:: YOUR TASK ::
Show, from the entries below, every line in which "caching" appears.

Stored data:
◆ ◆ ◆ ◆ ◆ ◆ ◆
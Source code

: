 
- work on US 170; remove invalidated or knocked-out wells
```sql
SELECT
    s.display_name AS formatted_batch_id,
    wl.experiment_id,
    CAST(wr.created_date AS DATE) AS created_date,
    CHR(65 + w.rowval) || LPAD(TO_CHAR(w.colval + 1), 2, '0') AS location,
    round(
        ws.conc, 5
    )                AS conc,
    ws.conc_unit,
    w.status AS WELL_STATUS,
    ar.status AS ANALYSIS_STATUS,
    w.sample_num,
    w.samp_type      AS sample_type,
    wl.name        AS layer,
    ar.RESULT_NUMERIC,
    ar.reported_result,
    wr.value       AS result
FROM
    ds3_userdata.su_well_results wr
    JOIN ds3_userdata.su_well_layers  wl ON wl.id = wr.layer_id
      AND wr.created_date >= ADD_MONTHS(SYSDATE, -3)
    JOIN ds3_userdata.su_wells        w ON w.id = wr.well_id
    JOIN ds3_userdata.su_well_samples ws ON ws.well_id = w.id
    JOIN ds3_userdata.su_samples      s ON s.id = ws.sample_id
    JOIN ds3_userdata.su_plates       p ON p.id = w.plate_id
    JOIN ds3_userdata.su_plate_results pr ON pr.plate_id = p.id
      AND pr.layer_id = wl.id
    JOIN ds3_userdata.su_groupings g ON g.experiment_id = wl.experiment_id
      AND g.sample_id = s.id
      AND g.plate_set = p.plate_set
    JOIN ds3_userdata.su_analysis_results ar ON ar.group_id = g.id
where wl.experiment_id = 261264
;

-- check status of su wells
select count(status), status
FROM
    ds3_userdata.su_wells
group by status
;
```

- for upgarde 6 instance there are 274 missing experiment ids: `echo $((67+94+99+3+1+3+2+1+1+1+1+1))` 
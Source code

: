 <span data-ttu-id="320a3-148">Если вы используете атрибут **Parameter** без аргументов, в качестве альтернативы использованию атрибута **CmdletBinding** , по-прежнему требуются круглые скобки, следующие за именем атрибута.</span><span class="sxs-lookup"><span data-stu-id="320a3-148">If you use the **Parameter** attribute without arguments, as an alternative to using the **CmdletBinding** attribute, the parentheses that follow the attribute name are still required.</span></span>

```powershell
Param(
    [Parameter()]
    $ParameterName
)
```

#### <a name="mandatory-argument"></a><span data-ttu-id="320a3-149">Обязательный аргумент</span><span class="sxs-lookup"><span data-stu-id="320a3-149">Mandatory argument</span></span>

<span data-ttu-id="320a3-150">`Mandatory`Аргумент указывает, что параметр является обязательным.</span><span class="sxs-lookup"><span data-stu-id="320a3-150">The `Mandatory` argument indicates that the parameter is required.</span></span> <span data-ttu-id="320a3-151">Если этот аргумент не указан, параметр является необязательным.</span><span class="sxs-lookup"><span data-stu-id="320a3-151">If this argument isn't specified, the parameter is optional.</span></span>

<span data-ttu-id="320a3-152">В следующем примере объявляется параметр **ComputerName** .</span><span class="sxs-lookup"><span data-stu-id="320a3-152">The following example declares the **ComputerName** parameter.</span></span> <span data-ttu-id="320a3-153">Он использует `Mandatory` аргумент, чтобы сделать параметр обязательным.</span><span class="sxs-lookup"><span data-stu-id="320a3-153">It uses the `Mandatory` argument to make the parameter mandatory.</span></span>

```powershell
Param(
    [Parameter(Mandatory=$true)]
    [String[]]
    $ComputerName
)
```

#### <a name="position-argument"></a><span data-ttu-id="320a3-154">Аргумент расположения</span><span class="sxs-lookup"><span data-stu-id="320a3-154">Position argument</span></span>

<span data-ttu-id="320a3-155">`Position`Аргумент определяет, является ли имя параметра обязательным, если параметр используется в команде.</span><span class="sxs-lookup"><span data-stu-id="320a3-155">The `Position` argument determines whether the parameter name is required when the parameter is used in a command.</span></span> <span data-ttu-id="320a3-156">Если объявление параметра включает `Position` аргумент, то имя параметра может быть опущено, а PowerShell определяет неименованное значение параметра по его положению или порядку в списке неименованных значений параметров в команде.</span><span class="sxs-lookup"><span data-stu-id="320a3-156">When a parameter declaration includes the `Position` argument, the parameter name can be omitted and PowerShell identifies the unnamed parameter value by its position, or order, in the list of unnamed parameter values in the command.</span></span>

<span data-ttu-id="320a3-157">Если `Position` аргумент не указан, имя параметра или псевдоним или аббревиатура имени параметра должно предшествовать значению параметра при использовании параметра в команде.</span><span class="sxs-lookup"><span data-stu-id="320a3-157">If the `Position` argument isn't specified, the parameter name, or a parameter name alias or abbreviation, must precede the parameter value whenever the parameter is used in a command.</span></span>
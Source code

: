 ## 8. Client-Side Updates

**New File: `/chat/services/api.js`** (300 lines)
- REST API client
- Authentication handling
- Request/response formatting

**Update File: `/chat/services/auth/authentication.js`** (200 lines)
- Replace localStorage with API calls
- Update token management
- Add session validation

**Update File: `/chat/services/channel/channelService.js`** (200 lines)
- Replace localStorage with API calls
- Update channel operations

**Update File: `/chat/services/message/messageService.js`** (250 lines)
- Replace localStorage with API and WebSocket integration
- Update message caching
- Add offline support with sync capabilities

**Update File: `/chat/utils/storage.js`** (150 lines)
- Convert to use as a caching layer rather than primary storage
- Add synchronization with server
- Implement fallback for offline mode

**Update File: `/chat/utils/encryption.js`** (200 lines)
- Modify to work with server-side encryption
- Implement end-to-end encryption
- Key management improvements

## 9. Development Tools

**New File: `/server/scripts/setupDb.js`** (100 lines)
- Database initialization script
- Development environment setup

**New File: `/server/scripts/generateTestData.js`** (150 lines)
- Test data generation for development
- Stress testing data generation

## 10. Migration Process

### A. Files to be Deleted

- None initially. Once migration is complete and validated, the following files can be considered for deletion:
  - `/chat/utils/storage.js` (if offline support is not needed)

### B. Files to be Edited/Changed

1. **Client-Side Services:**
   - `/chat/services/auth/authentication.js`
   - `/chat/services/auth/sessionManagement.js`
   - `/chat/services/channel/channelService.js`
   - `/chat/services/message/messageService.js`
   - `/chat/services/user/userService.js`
◆ ◆ ◆ ◆ ◆ ◆ ◆
:: TASK OUTPUT ::
- Update message caching
- Convert to use as a caching layer rather than primary storage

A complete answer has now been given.